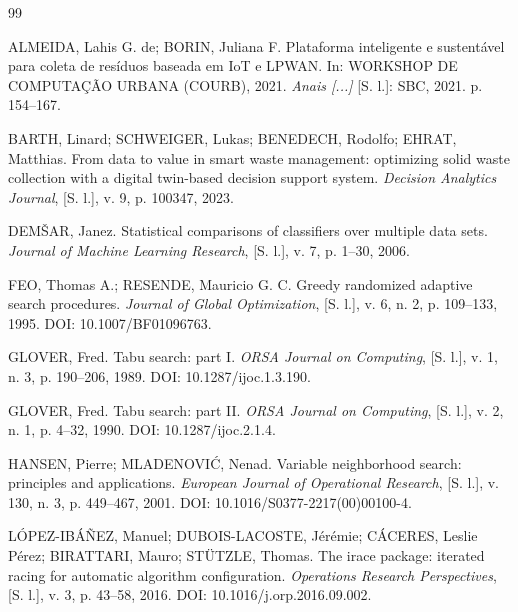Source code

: \documentclass[12pt, a4paper]{article}
\begin{document}
\renewcommand{\bibsection}{\section*{Referências}}
\begin{thebibliography}{99}

ALMEIDA, Lahis G. de; BORIN, Juliana F. Plataforma inteligente e sustentável para coleta de resíduos baseada em IoT e LPWAN. In: WORKSHOP DE COMPUTAÇÃO URBANA (COURB), 2021. \textit{Anais [...]} [S. l.]: SBC, 2021. p. 154--167.

BARTH, Linard; SCHWEIGER, Lukas; BENEDECH, Rodolfo; EHRAT, Matthias. From data to value in smart waste management: optimizing solid waste collection with a digital twin-based decision support system. \textit{Decision Analytics Journal}, [S. l.], v. 9, p. 100347, 2023.

DEM\v{S}AR, Janez. Statistical comparisons of classifiers over multiple data sets. \textit{Journal of Machine Learning Research}, [S. l.], v. 7, p. 1--30, 2006.

FEO, Thomas A.; RESENDE, Mauricio G. C. Greedy randomized adaptive search procedures. \textit{Journal of Global Optimization}, [S. l.], v. 6, n. 2, p. 109--133, 1995. DOI: 10.1007/BF01096763.

GLOVER, Fred. Tabu search: part I. \textit{ORSA Journal on Computing}, [S. l.], v. 1, n. 3, p. 190--206, 1989. DOI: 10.1287/ijoc.1.3.190.

GLOVER, Fred. Tabu search: part II. \textit{ORSA Journal on Computing}, [S. l.], v. 2, n. 1, p. 4--32, 1990. DOI: 10.1287/ijoc.2.1.4.

HANSEN, Pierre; MLADENOVI\'C, Nenad. Variable neighborhood search: principles and applications. \textit{European Journal of Operational Research}, [S. l.], v. 130, n. 3, p. 449--467, 2001. DOI: 10.1016/S0377-2217(00)00100-4.

L\'OPEZ-IB\'A\~NEZ, Manuel; DUBOIS-LACOSTE, J\'er\'emie; C\'ACERES, Leslie P\'erez; BIRATTARI, Mauro; ST\"UTZLE, Thomas. The irace package: iterated racing for automatic algorithm configuration. \textit{Operations Research Perspectives}, [S. l.], v. 3, p. 43--58, 2016. DOI: 10.1016/j.orp.2016.09.002.


\end{thebibliography}
\end{document}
************
◆ **EXERCISE**
Leaving out the pictures, return the records exactly as given.

◆ **ANSWER TO THE EXERCISE**
Source code

: \documentclass[12pt, a4paper]{article}
\begin{document}
\renewcommand{\bibsection}{\section*{Referências}}
\begin{thebibliography}{99}

ALMEIDA, Lahis G. de; BORIN, Juliana F. Plataforma inteligente e sustentável para coleta de resíduos baseada em IoT e LPWAN. In: WORKSHOP DE COMPUTAÇÃO URBANA (COURB), 2021. \textit{Anais [...]} [S. l.]: SBC, 2021. p. 154--167.

BARTH, Linard; SCHWEIGER, Lukas; BENEDECH, Rodolfo; EHRAT, Matthias. From data to value in smart waste management: optimizing solid waste collection with a digital twin-based decision support system. \textit{Decision Analytics Journal}, [S. l.], v. 9, p. 100347, 2023.

DEM\v{S}AR, Janez. Statistical comparisons of classifiers over multiple data sets. \textit{Journal of Machine Learning Research}, [S. l.], v. 7, p. 1--30, 2006.

FEO, Thomas A.; RESENDE, Mauricio G. C. Greedy randomized adaptive search procedures. \textit{Journal of Global Optimization}, [S. l.], v. 6, n. 2, p. 109--133, 1995. DOI: 10.1007/BF01096763.

GLOVER, Fred. Tabu search: part I. \textit{ORSA Journal on Computing}, [S. l.], v. 1, n. 3, p. 190--206, 1989. DOI: 10.1287/ijoc.1.3.190.

GLOVER, Fred. Tabu search: part II. \textit{ORSA Journal on Computing}, [S. l.], v. 2, n. 1, p. 4--32, 1990. DOI: 10.1287/ijoc.2.1.4.

HANSEN, Pierre; MLADENOVI\'C, Nenad. Variable neighborhood search: principles and applications. \textit{European Journal of Operational Research}, [S. l.], v. 130, n. 3, p. 449--467, 2001. DOI: 10.1016/S0377-2217(00)00100-4.

L\'OPEZ-IB\'A\~NEZ, Manuel; DUBOIS-LACOSTE, J\'er\'emie; C\'ACERES, Leslie P\'erez; BIRATTARI, Mauro; ST\"UTZLE, Thomas. The irace package: iterated racing for automatic algorithm configuration. \textit{Operations Research Perspectives}, [S. l.], v. 3, p. 43--58, 2016. DOI: 10.1016/j.orp.2016.09.002.


\end{thebibliography}
\end{document}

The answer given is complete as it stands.